NOS MOLDES DAS RUAS

A arte de rua vem sendo progressivamente aceita em diferentes meios – das galerias de arte à publicidade de grandes corporações. Em um processo natural para seus praticantes, a busca por técnicas distintas do grafite “tradicional” segue causando polêmica quando as experimentações acontecem em seu locus por excelência: as paredes da cidade. Riqueza de manifestações para uns, vandalismo para outros, o fato é que as ruas de Santa Maria são povoadas pelas mais distintas expressões, dentre as quais o estêncil – que utiliza moldes vazados para gravar marcas com spray – chama atenção por suas peculiaridades.

Che Guevara, Seu Madruga, Malcolm X, Hommer Simpson: basta caminhar pela cidade de Santa Maria para topar com estes ícones da cultura popular em gravuras de uma só cor (normalmente o preto) distribuídas amplamente pelo mobiliário urbano. Por vezes, as gravuras que se repetem pela cidade contêm palavras de ordem ou símbolos conhecidos: a imagem de um boneco jogando a suástica nazista no lixo é tão expressiva quanto um Che Guevara com aspecto aborrecido advertindo eu não sou mercadoria.

Essas imagens e muitas outras que podem ser encontradas em diferentes locais da cidade são gravadas por meio de uma técnica específica: o estêncil (do inglês stencil), que utiliza moldes previamente recortados para deixar com tinta spray a marca desejada. Essa prática se apropria da arquitetura da cidade, juntamente com outras formas de expressão urbanas – grafites, adesivos, colagens, tags (“assinaturas”) e pichações. A própria denominação dessas expressões como arte de rua não é aceita por todos, devido ao grande número de controvérsias que começam pela violação da propriedade alheia e vão até o questionamento do valor estético de rabiscos inteligíveis apenas para alguns, como é o caso das tags.

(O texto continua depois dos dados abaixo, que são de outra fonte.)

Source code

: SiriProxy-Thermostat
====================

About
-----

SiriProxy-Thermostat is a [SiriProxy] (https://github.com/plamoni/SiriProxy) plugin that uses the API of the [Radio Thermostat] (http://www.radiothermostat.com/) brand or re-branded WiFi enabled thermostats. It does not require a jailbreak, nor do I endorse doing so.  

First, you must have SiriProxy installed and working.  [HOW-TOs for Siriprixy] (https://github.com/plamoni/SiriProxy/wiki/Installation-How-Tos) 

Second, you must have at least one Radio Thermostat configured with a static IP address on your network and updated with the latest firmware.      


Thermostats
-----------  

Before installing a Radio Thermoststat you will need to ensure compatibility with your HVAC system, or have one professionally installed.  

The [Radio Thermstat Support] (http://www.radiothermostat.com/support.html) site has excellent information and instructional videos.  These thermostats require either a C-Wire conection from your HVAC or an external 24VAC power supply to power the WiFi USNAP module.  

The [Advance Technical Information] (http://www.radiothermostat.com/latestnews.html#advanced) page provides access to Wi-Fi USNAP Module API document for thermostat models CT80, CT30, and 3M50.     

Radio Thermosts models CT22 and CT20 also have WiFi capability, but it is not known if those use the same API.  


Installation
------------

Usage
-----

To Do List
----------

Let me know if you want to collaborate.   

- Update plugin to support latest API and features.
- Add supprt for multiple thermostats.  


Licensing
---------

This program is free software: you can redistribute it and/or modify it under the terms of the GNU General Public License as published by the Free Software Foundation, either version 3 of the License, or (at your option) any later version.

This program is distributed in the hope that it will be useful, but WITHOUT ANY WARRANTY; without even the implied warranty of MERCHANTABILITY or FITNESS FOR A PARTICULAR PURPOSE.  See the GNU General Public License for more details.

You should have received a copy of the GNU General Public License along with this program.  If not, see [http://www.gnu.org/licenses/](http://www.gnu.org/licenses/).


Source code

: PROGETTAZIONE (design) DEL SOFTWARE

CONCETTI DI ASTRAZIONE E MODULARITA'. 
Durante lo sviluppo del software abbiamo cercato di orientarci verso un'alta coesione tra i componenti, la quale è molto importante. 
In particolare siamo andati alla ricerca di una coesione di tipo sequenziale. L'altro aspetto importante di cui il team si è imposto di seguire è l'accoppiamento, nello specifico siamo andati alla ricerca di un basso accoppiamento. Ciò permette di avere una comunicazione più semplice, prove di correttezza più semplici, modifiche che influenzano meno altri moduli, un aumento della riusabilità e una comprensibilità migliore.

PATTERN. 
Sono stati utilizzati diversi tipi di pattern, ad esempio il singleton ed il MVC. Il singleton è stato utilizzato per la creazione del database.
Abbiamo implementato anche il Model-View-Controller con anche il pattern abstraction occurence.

Nos últimos anos, alguns interventores urbanos obtiveram projeção internacional e ostentam de forma irrevogável o status de artistas de rua. O londrino sem rosto Banksy, por exemplo, é célebre em todo o mundo por suas obras de conteúdo ácido e seus estênceis executados em locais irreverentes, como o contradito muro entre Israel e Palestina. Contudo, o reconhecimento é mais uma exceção do que uma regra. A maioria dos adeptos da arte de rua tem na clandestinidade seu berço e seu refúgio.

O estêncil em Santa Maria

As manifestações urbanas começaram a aparecer em Santa Maria entre o fim dos anos 90 e o início dos anos 2000, mais ou menos quando outros elementos relacionados a esta cultura, como o skate e o BMX (bicicleta), já estavam disseminados na cidade. Rafael*, um dos primeiros a utilizar os muros da cidade como suporte, conta que o marco inicial não é algo bem delineado. “O que começou primeiro aqui foi o grafite. Depois, à medida que o pessoal ia se informando, buscando outras técnicas, as variações foram surgindo. Aí, vieram os adesivos, o estêncil”.

Nessa fase, surgiram diversas crews – como os grafiteiros e pichadores chamam seus grupos –, algumas das quais são atuantes até hoje. Entre as crews pioneiras, o grupo Latinos foi um dos primeiros e mais ativos na prática do estêncil. “Começamos a fazer estêncil porque era mais rápido, e portanto menos arriscado, e também esteticamente mais agradável. Além disso, as formas podem ser trabalhadas com calma”, conta Bueno*, Latinos desde o princípio.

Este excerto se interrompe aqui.